Ne è emerso un quadro in cui la Business intelligence è senza dubbio una necessità, ossia la si può trovare nella lista delle azioni per l’anno in corso, benché, come osserva il president di Axiante, Romeo Scaccabarozzi, parlare di pianificazione a lungo termine (un anno), oramai non ha più senso.

Con gli intervistati Axiante ha cercato di capire come la Bi è percepita in senso pratico, ossia, abbinata ad azioni inerenti le linee che eseguono il controllo di gestione, provvedono alle vendite, fanno marketing. Ha voluto capire come il Cio vede concretamente i processi di business e interiorizza le funzioni connesse.

Il fatto che i Cio abbiano risposto che al 90% il reporting finanziario nelle loro aziende è effettuato con strumenti It evoluti (ossia senza più far ricorso al burocratico book mensile cartaceo) e che il 42% di loro intende migliorarlo in termini di tempestività e dettagli è una nota di conforto. In pratica, per quanto riguarda il controllo di gestione non si torna indietro sulla strada della Bi.

Riguardo la pianificazione delle vendite oramai l’80% la rivede in corso d’anno. Ecco perché è fuori contesto un piano decisionale di lungo periodo. Suggerisce Scaccabarozzi che «la rivisitazione periodica degli obietivi è stata formalizzata».

Flessibilità e pragmatismo caratterizzano la funzione commerciale e il Cio lo sa: il 14% delle aziende rivede i budget-obiettivi ogni mese, il 36% trimestralmente e il 30% ogni sei mesi. Solo un’azienda su cinque non fa revisioni in corso d’anno. E quattro revisioni su cinque dei forecast avvegono con strumenti evoluti, con ciò intendendo non con fogli di calcolo ma con sistemi di reporting.

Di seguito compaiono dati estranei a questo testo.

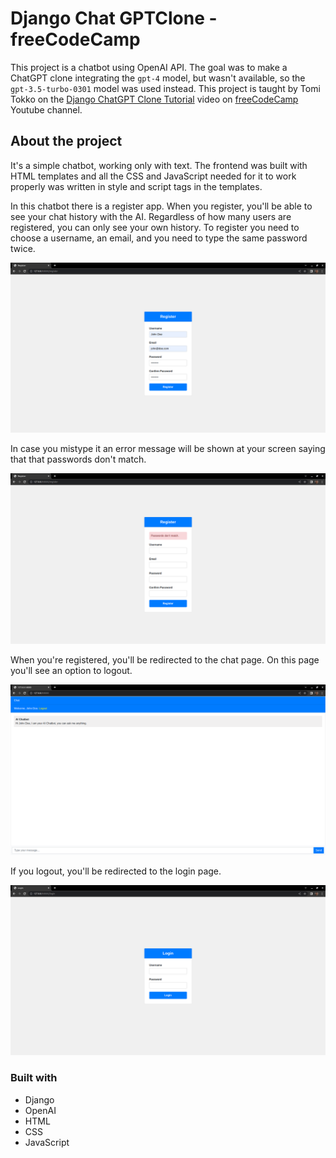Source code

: # Django Chat GPTClone - freeCodeCamp

This project is a chatbot using OpenAI API. The goal was to make a ChatGPT clone integrating the `gpt-4` model, but wasn't available, so the `gpt-3.5-turbo-0301` model was used instead. This project is taught by Tomi Tokko on the [Django ChatGPT Clone Tutorial](https://www.youtube.com/watch?v=qrZGfBBlXpk) video on [freeCodeCamp](https://www.youtube.com/@freecodecamp) Youtube channel. 

## About the project

It's a simple chatbot, working only with text. The frontend was built with HTML templates and all the CSS and JavaScript needed for it to work properly was written in style and script tags in the templates.

In this chatbot there is a register app. When you register, you'll be able to see your chat history with the AI. Regardless of how many users are registered, you can only see your own history.
To register you need to choose a username, an email, and you need to type the same password twice.

![Register](./Images/register.png)

In case you mistype it an error message will be shown at your screen saying that that passwords don't match.

![Register Error](./Images/passwords_dont_match.png)

When you're registered, you'll be redirected to the chat page. On this page you'll see an option to logout.

![Chat](./Images/chat.png)

If you logout, you'll be redirected to the login page.

![Login](./Images/login.png)

### Built with

- Django
- OpenAI
- HTML
- CSS
- JavaScript
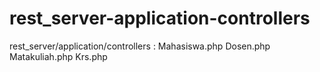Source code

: # rest_server-application-controllers
rest_server/application/controllers :
Mahasiswa.php
Dosen.php
Matakuliah.php 
Krs.php
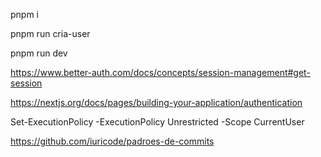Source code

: pnpm i

pnpm run cria-user

pnpm run dev

https://www.better-auth.com/docs/concepts/session-management#get-session

https://nextjs.org/docs/pages/building-your-application/authentication


Set-ExecutionPolicy -ExecutionPolicy Unrestricted -Scope CurrentUser

https://github.com/iuricode/padroes-de-commits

La sopresa viene dalla funzione marketing: in Italia di fatto non si misura la concorrenza. «Due aziende su tre non fanno, o non sanno se lo fanno, benchmark con i competitor. Solo una su due verifica almeno una volta l’anno la soddisfazione dei propri clienti», troppo poco per Scaccabarozzi. Il che significa due cose: che la Bi esistente in azienda non è giustamente indirizzata o non è adeguata.

Entrando nel perimetro di azione del Cio si scoprono dei dettagli interessanti. Innanzitutto per l’84% di loro la Bi sarà importante nei prossimi 18 mesi. Ma se si va a censire l’età del data warehouse si scopre che in 7 realtà su 10 risale a oltre tre anni, e di questi nel 45% dei casi supera i 4 anni. Il che significa che è vecchio. Dato che il progetto per un Dw richiede un anno o più, la maggior parte di quelli esistenti è stato ideato per rispondere a necessità del 2003/2004. E appare evidente che non siano quelle attuali.

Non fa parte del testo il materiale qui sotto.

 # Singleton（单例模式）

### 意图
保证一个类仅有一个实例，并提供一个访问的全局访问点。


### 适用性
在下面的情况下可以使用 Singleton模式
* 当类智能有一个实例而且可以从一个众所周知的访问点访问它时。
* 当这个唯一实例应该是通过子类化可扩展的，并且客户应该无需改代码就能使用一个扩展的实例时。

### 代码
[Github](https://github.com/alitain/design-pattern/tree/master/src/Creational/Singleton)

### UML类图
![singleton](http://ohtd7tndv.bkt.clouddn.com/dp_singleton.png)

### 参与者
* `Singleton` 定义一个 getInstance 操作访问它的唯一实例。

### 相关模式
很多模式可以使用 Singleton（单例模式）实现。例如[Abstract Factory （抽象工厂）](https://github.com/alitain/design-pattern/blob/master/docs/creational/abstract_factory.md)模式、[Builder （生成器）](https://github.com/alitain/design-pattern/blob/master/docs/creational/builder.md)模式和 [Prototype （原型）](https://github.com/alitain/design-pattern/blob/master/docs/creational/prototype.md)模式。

Deduzione evidentemente condivisa dai Cio, dato che il 53% di loro intende migliorarlo nel corso dell’anno, con azioni sui dettagli, qualità e velocità di lavorazione dati.

Missione non impossibile per Scaccabarozzi, sia sotto il profilo economico, sia sul piano operativo. Il costo per Terabyte delle infrastrutture è notevolmente inferiore rispetto a qualche anno fa, pertanto si può lavorare sulla potenza. E poi si può fare una concreta revisione del Dw in un semestre.

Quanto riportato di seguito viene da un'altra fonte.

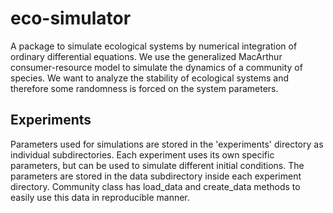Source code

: # eco-simulator

A package to simulate ecological systems by numerical integration of ordinary differential equations. We use the generalized MacArthur consumer-resource model to simulate the dynamics of a community of species. We want to analyze the stability of ecological systems and therefore some randomness is forced on the system parameters.

## Experiments

Parameters used for simulations are stored in the 'experiments' directory as individual subdirectories. Each experiment uses its own specific parameters, but can be used to simulate different initial conditions. The parameters are stored in the data subdirectory inside each experiment directory. Community class has load_data and create_data methods to easily use this data in reproducible manner.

Per farlo, osserva, servono però progettisti capaci e Axiante ne sta arruolando: «stiamo valorizzando la figura del datawarehouse architect, che è centrale per questi progetti». In Italia al momento pare ce ne siano pochi. La società di Scaccabarozzi li arruola e li forma per dar seguito alle indicazioni giunte dalla ricerca.